WORK TO BE COMPLETED> Across all lines of the entries, tally those with the word "Search" in them. The reply is the tally, by itself.

── DATA FOR THE TASK

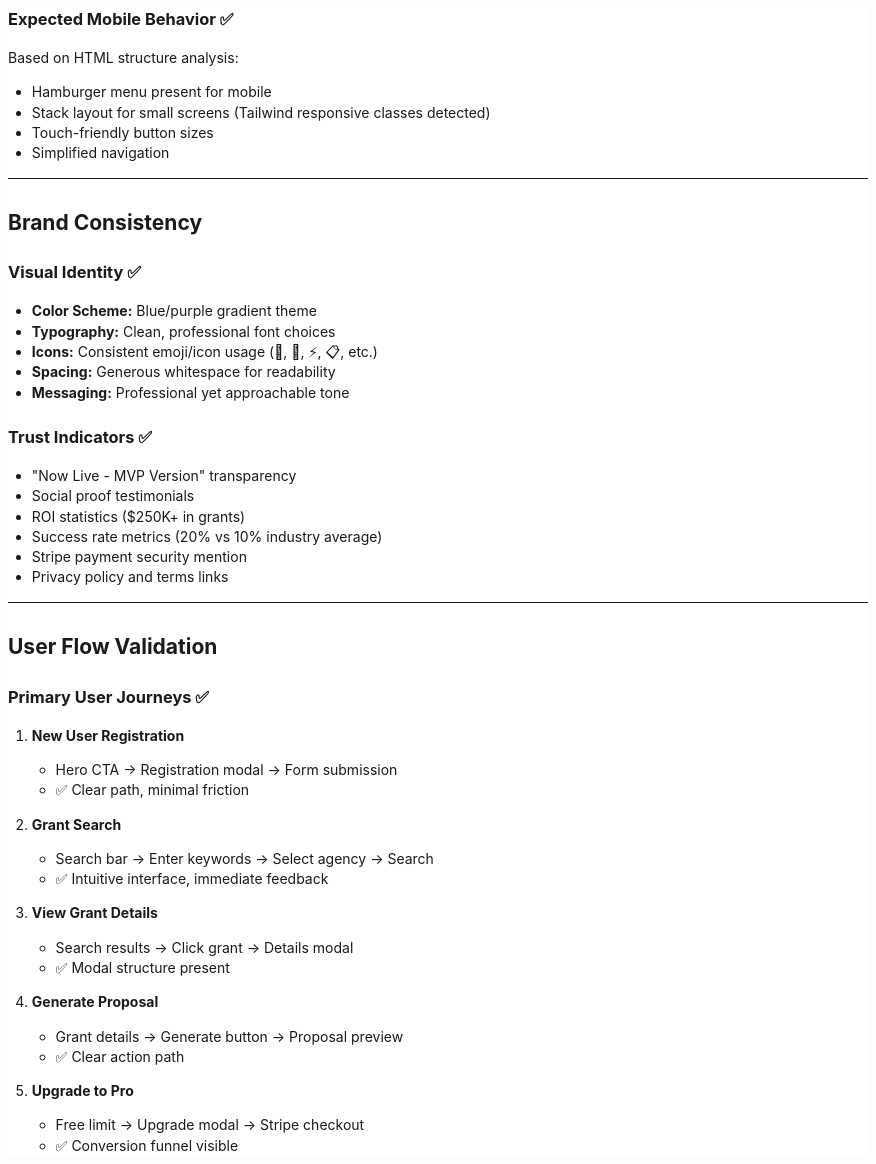 ### Expected Mobile Behavior ✅
Based on HTML structure analysis:
- Hamburger menu present for mobile
- Stack layout for small screens (Tailwind responsive classes detected)
- Touch-friendly button sizes
- Simplified navigation

---

## Brand Consistency

### Visual Identity ✅
- **Color Scheme:** Blue/purple gradient theme
- **Typography:** Clean, professional font choices
- **Icons:** Consistent emoji/icon usage (🚀, 🎯, ⚡, 📋, etc.)
- **Spacing:** Generous whitespace for readability
- **Messaging:** Professional yet approachable tone

### Trust Indicators ✅
- "Now Live - MVP Version" transparency
- Social proof testimonials
- ROI statistics ($250K+ in grants)
- Success rate metrics (20% vs 10% industry average)
- Stripe payment security mention
- Privacy policy and terms links

---

## User Flow Validation

### Primary User Journeys ✅

1. **New User Registration**
   - Hero CTA → Registration modal → Form submission
   - ✅ Clear path, minimal friction

2. **Grant Search**
   - Search bar → Enter keywords → Select agency → Search
   - ✅ Intuitive interface, immediate feedback

3. **View Grant Details**
   - Search results → Click grant → Details modal
   - ✅ Modal structure present

4. **Generate Proposal**
   - Grant details → Generate button → Proposal preview
   - ✅ Clear action path

5. **Upgrade to Pro**
   - Free limit → Upgrade modal → Stripe checkout
   - ✅ Conversion funnel visible
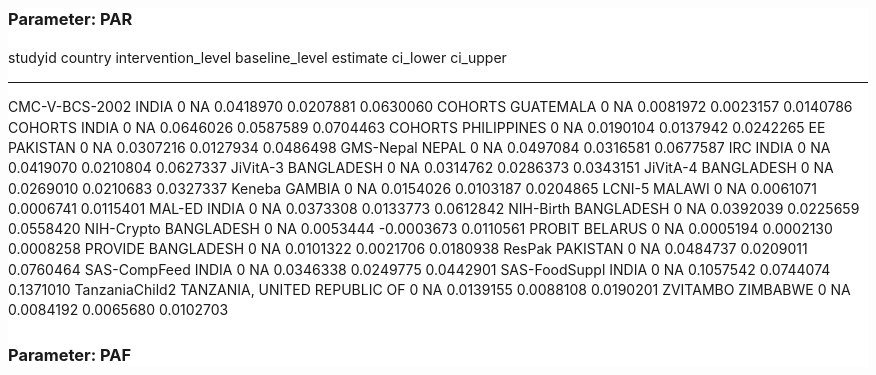 
### Parameter: PAR


studyid          country                        intervention_level   baseline_level     estimate     ci_lower    ci_upper
---------------  -----------------------------  -------------------  ---------------  ----------  -----------  ----------
CMC-V-BCS-2002   INDIA                          0                    NA                0.0418970    0.0207881   0.0630060
COHORTS          GUATEMALA                      0                    NA                0.0081972    0.0023157   0.0140786
COHORTS          INDIA                          0                    NA                0.0646026    0.0587589   0.0704463
COHORTS          PHILIPPINES                    0                    NA                0.0190104    0.0137942   0.0242265
EE               PAKISTAN                       0                    NA                0.0307216    0.0127934   0.0486498
GMS-Nepal        NEPAL                          0                    NA                0.0497084    0.0316581   0.0677587
IRC              INDIA                          0                    NA                0.0419070    0.0210804   0.0627337
JiVitA-3         BANGLADESH                     0                    NA                0.0314762    0.0286373   0.0343151
JiVitA-4         BANGLADESH                     0                    NA                0.0269010    0.0210683   0.0327337
Keneba           GAMBIA                         0                    NA                0.0154026    0.0103187   0.0204865
LCNI-5           MALAWI                         0                    NA                0.0061071    0.0006741   0.0115401
MAL-ED           INDIA                          0                    NA                0.0373308    0.0133773   0.0612842
NIH-Birth        BANGLADESH                     0                    NA                0.0392039    0.0225659   0.0558420
NIH-Crypto       BANGLADESH                     0                    NA                0.0053444   -0.0003673   0.0110561
PROBIT           BELARUS                        0                    NA                0.0005194    0.0002130   0.0008258
PROVIDE          BANGLADESH                     0                    NA                0.0101322    0.0021706   0.0180938
ResPak           PAKISTAN                       0                    NA                0.0484737    0.0209011   0.0760464
SAS-CompFeed     INDIA                          0                    NA                0.0346338    0.0249775   0.0442901
SAS-FoodSuppl    INDIA                          0                    NA                0.1057542    0.0744074   0.1371010
TanzaniaChild2   TANZANIA, UNITED REPUBLIC OF   0                    NA                0.0139155    0.0088108   0.0190201
ZVITAMBO         ZIMBABWE                       0                    NA                0.0084192    0.0065680   0.0102703


### Parameter: PAF
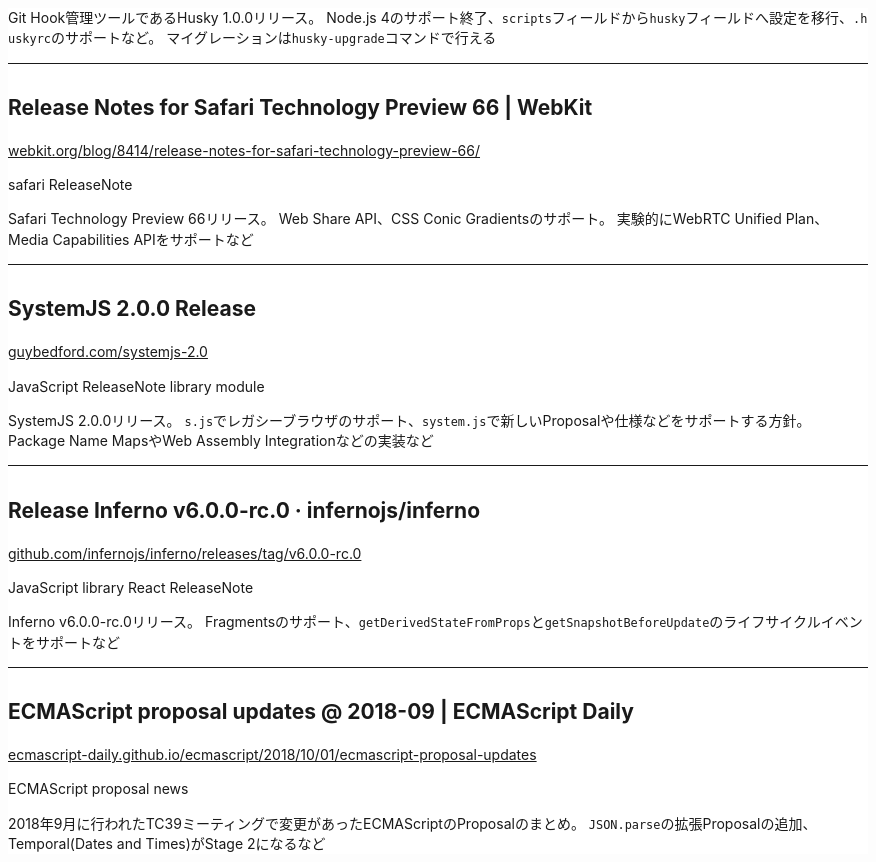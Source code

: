 Git Hook管理ツールであるHusky 1.0.0リリース。
Node.js 4のサポート終了、`scripts`フィールドから`husky`フィールドへ設定を移行、`.huskyrc`のサポートなど。
マイグレーションは`husky-upgrade`コマンドで行える


----

## Release Notes for Safari Technology Preview 66 | WebKit
[webkit.org/blog/8414/release-notes-for-safari-technology-preview-66/](https://webkit.org/blog/8414/release-notes-for-safari-technology-preview-66/ "Release Notes for Safari Technology Preview 66 | WebKit")
<p class="jser-tags jser-tag-icon"><span class="jser-tag">safari</span> <span class="jser-tag">ReleaseNote</span></p>

Safari Technology Preview 66リリース。
Web Share API、CSS Conic Gradientsのサポート。
実験的にWebRTC Unified Plan、Media Capabilities APIをサポートなど


----

## SystemJS 2.0.0 Release
[guybedford.com/systemjs-2.0](https://guybedford.com/systemjs-2.0 "SystemJS 2.0.0 Release")
<p class="jser-tags jser-tag-icon"><span class="jser-tag">JavaScript</span> <span class="jser-tag">ReleaseNote</span> <span class="jser-tag">library</span> <span class="jser-tag">module</span></p>

SystemJS 2.0.0リリース。 `s.js`でレガシーブラウザのサポート、`system.js`で新しいProposalや仕様などをサポートする方針。 Package Name MapsやWeb Assembly Integrationなどの実装など


----

## Release Inferno v6.0.0-rc.0 · infernojs/inferno
[github.com/infernojs/inferno/releases/tag/v6.0.0-rc.0](https://github.com/infernojs/inferno/releases/tag/v6.0.0-rc.0 "Release Inferno v6.0.0-rc.0 · infernojs/inferno")
<p class="jser-tags jser-tag-icon"><span class="jser-tag">JavaScript</span> <span class="jser-tag">library</span> <span class="jser-tag">React</span> <span class="jser-tag">ReleaseNote</span></p>

Inferno v6.0.0-rc.0リリース。
Fragmentsのサポート、`getDerivedStateFromProps`と`getSnapshotBeforeUpdate`のライフサイクルイベントをサポートなど


----

## ECMAScript proposal updates @ 2018-09 | ECMAScript Daily
[ecmascript-daily.github.io/ecmascript/2018/10/01/ecmascript-proposal-updates](https://ecmascript-daily.github.io/ecmascript/2018/10/01/ecmascript-proposal-updates "ECMAScript proposal updates @ 2018-09 | ECMAScript Daily")
<p class="jser-tags jser-tag-icon"><span class="jser-tag">ECMAScript</span> <span class="jser-tag">proposal</span> <span class="jser-tag">news</span></p>

2018年9月に行われたTC39ミーティングで変更があったECMAScriptのProposalのまとめ。
`JSON.parse`の拡張Proposalの追加、Temporal(Dates and Times)がStage 2になるなど
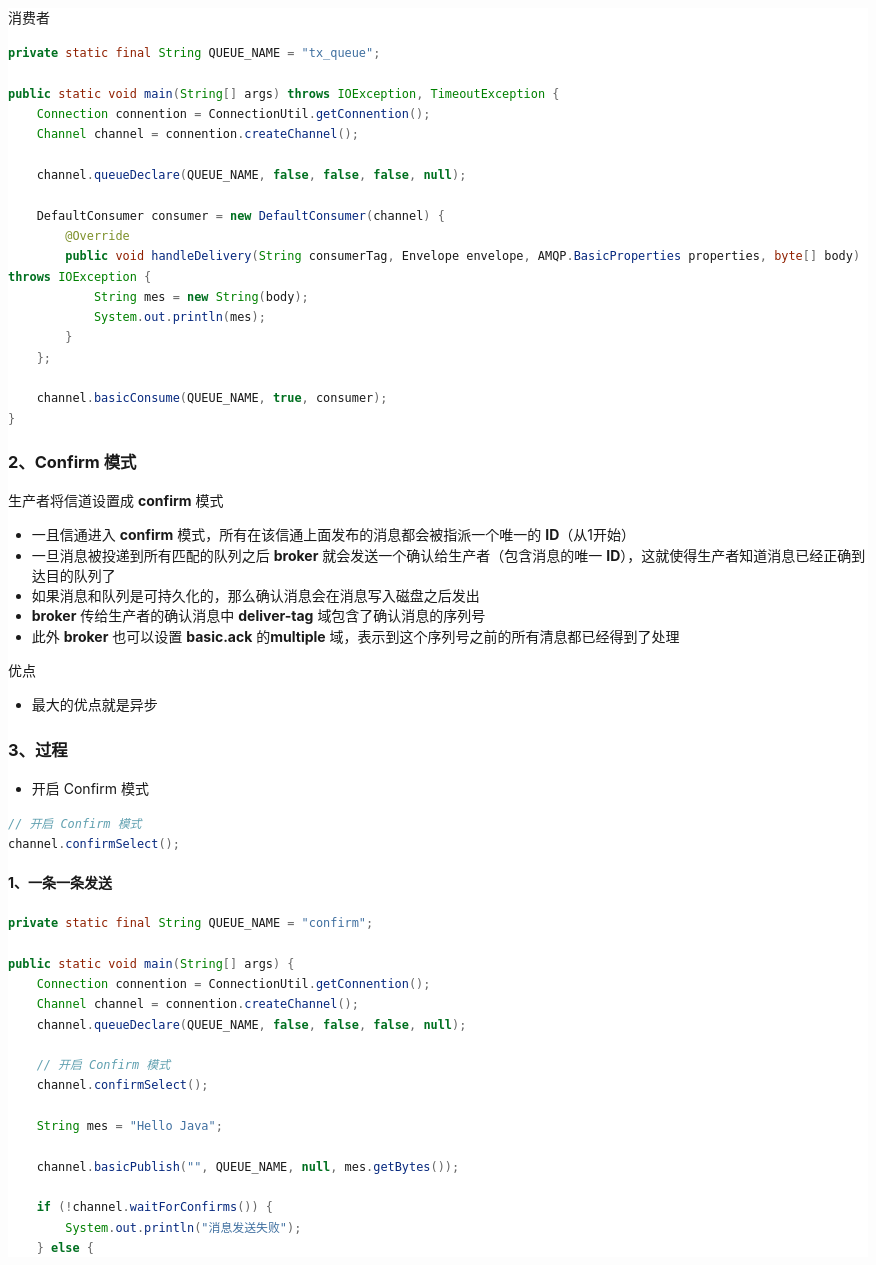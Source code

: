 消费者

```java
private static final String QUEUE_NAME = "tx_queue";

public static void main(String[] args) throws IOException, TimeoutException {
    Connection connention = ConnectionUtil.getConnention();
    Channel channel = connention.createChannel();

    channel.queueDeclare(QUEUE_NAME, false, false, false, null);

    DefaultConsumer consumer = new DefaultConsumer(channel) {
        @Override
        public void handleDelivery(String consumerTag, Envelope envelope, AMQP.BasicProperties properties, byte[] body) throws IOException {
            String mes = new String(body);
            System.out.println(mes);
        }
    };

    channel.basicConsume(QUEUE_NAME, true, consumer);
}
```



### 2、Confirm 模式

生产者将信道设置成 **confirm** 模式

* 一且信通进入 **confirm** 模式，所有在该信通上面发布的消息都会被指派一个唯一的 **ID**（从1开始）
* 一旦消息被投递到所有匹配的队列之后 **broker** 就会发送一个确认给生产者（包含消息的唯一 **ID**），这就使得生产者知道消息已经正确到达目的队列了
* 如果消息和队列是可持久化的，那么确认消息会在消息写入磁盘之后发出
* **broker** 传给生产者的确认消息中 **deliver-tag** 域包含了确认消息的序列号
* 此外 **broker** 也可以设置 **basic.ack** 的**multiple** 域，表示到这个序列号之前的所有清息都已经得到了处理

优点

* 最大的优点就是异步

### 3、过程

* 开启 Confirm 模式

```java
// 开启 Confirm 模式
channel.confirmSelect();
```

#### 1、一条一条发送

```java
private static final String QUEUE_NAME = "confirm";

public static void main(String[] args) {
    Connection connention = ConnectionUtil.getConnention();
    Channel channel = connention.createChannel();
    channel.queueDeclare(QUEUE_NAME, false, false, false, null);

    // 开启 Confirm 模式
    channel.confirmSelect();

    String mes = "Hello Java";

    channel.basicPublish("", QUEUE_NAME, null, mes.getBytes());

    if (!channel.waitForConfirms()) {
        System.out.println("消息发送失败");
    } else {
```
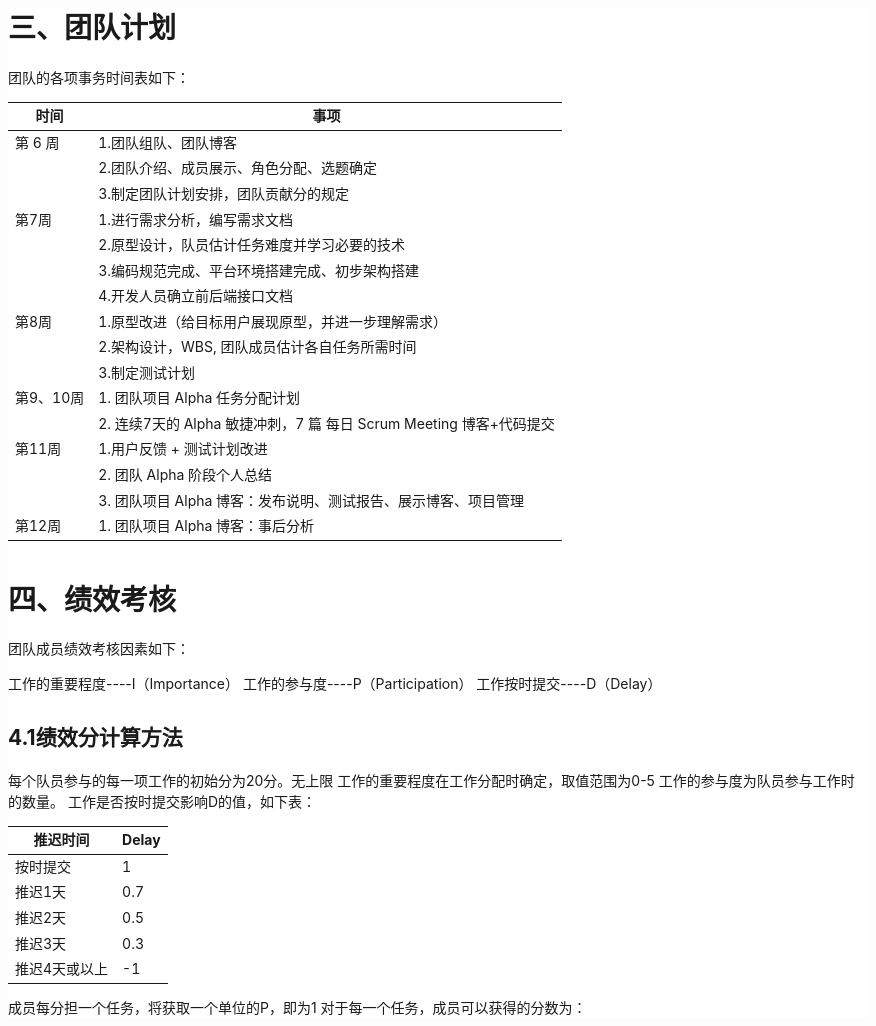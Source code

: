 # 三、团队计划

团队的各项事务时间表如下：

| 时间      | 事项                                                         |
| --------- | ------------------------------------------------------------ |
| 第 6 周   | 1.团队组队、团队博客                                         |
|           | 2.团队介绍、成员展示、角色分配、选题确定                     |
|           | 3.制定团队计划安排，团队贡献分的规定                         |
| 第7周     | 1.进行需求分析，编写需求文档                                 |
|           | 2.原型设计，队员估计任务难度并学习必要的技术                 |
|           | 3.编码规范完成、平台环境搭建完成、初步架构搭建               |
|           | 4.开发人员确立前后端接口文档                                 |
| 第8周     | 1.原型改进（给目标用户展现原型，并进一步理解需求）           |
|           | 2.架构设计，WBS, 团队成员估计各自任务所需时间                |
|           | 3.制定测试计划                                               |
| 第9、10周 | 1. 团队项目 Alpha 任务分配计划                               |
|           | 2. 连续7天的 Alpha 敏捷冲刺，7 篇 每日 Scrum Meeting 博客+代码提交 |
| 第11周    | 1.用户反馈 + 测试计划改进                                    |
|           | 2. 团队 Alpha 阶段个人总结                                   |
|           | 3. 团队项目 Alpha 博客：发布说明、测试报告、展示博客、项目管理 |
| 第12周    | 1. 团队项目 Alpha 博客：事后分析                             |

# 四、绩效考核

团队成员绩效考核因素如下：

工作的重要程度----I（Importance）
工作的参与度----P（Participation）
工作按时提交----D（Delay）

## 4.1绩效分计算方法

每个队员参与的每一项工作的初始分为20分。无上限
工作的重要程度在工作分配时确定，取值范围为0-5
工作的参与度为队员参与工作时的数量。
工作是否按时提交影响D的值，如下表：

| 推迟时间      | Delay |
| ------------- | ----- |
| 按时提交      | 1     |
| 推迟1天       | 0.7   |
| 推迟2天       | 0.5   |
| 推迟3天       | 0.3   |
| 推迟4天或以上 | -1    |
成员每分担一个任务，将获取一个单位的P，即为1
对于每一个任务，成员可以获得的分数为：
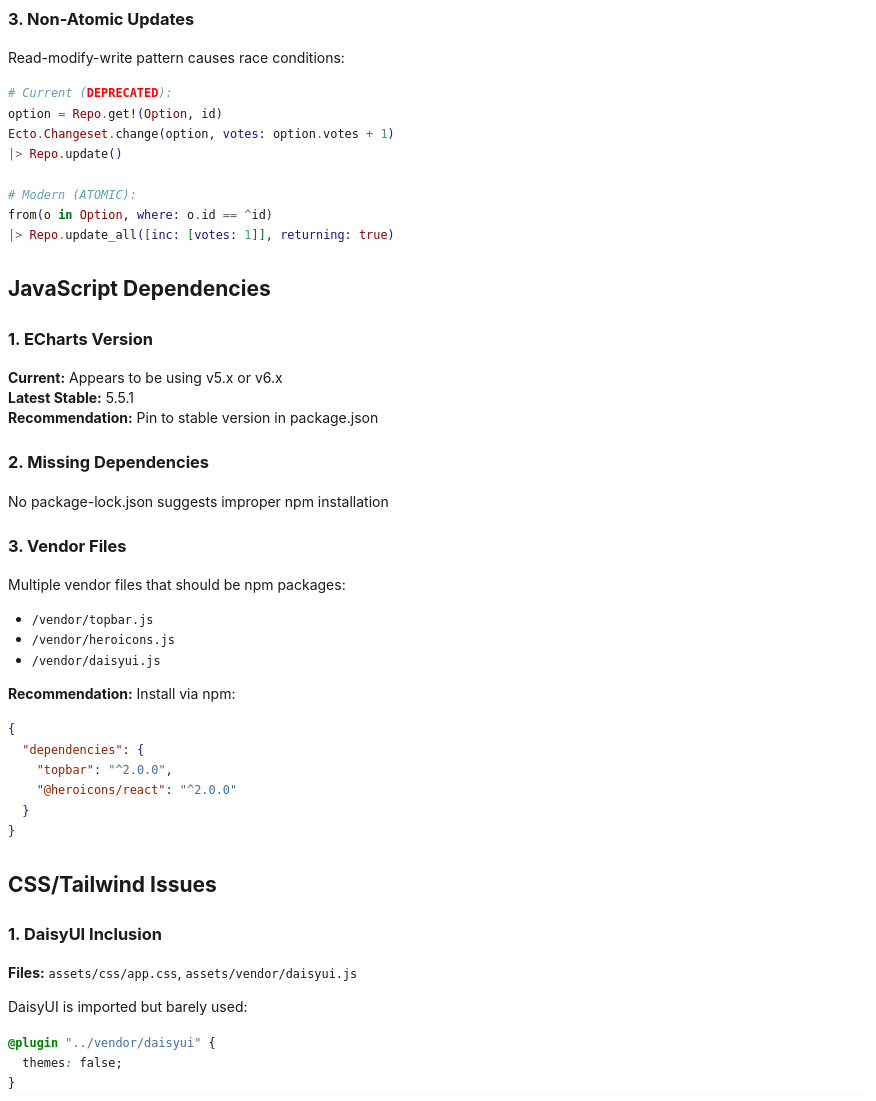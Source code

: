 ### 3. Non-Atomic Updates
Read-modify-write pattern causes race conditions:
```elixir
# Current (DEPRECATED):
option = Repo.get!(Option, id)
Ecto.Changeset.change(option, votes: option.votes + 1)
|> Repo.update()

# Modern (ATOMIC):
from(o in Option, where: o.id == ^id)
|> Repo.update_all([inc: [votes: 1]], returning: true)
```

## JavaScript Dependencies

### 1. ECharts Version
**Current:** Appears to be using v5.x or v6.x  
**Latest Stable:** 5.5.1  
**Recommendation:** Pin to stable version in package.json

### 2. Missing Dependencies
No package-lock.json suggests improper npm installation

### 3. Vendor Files
Multiple vendor files that should be npm packages:
- `/vendor/topbar.js`
- `/vendor/heroicons.js`
- `/vendor/daisyui.js`

**Recommendation:** Install via npm:
```json
{
  "dependencies": {
    "topbar": "^2.0.0",
    "@heroicons/react": "^2.0.0"
  }
}
```

## CSS/Tailwind Issues

### 1. DaisyUI Inclusion
**Files:** `assets/css/app.css`, `assets/vendor/daisyui.js`

DaisyUI is imported but barely used:
```css
@plugin "../vendor/daisyui" {
  themes: false;
}
```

────

WRITTEN ANSWER> 3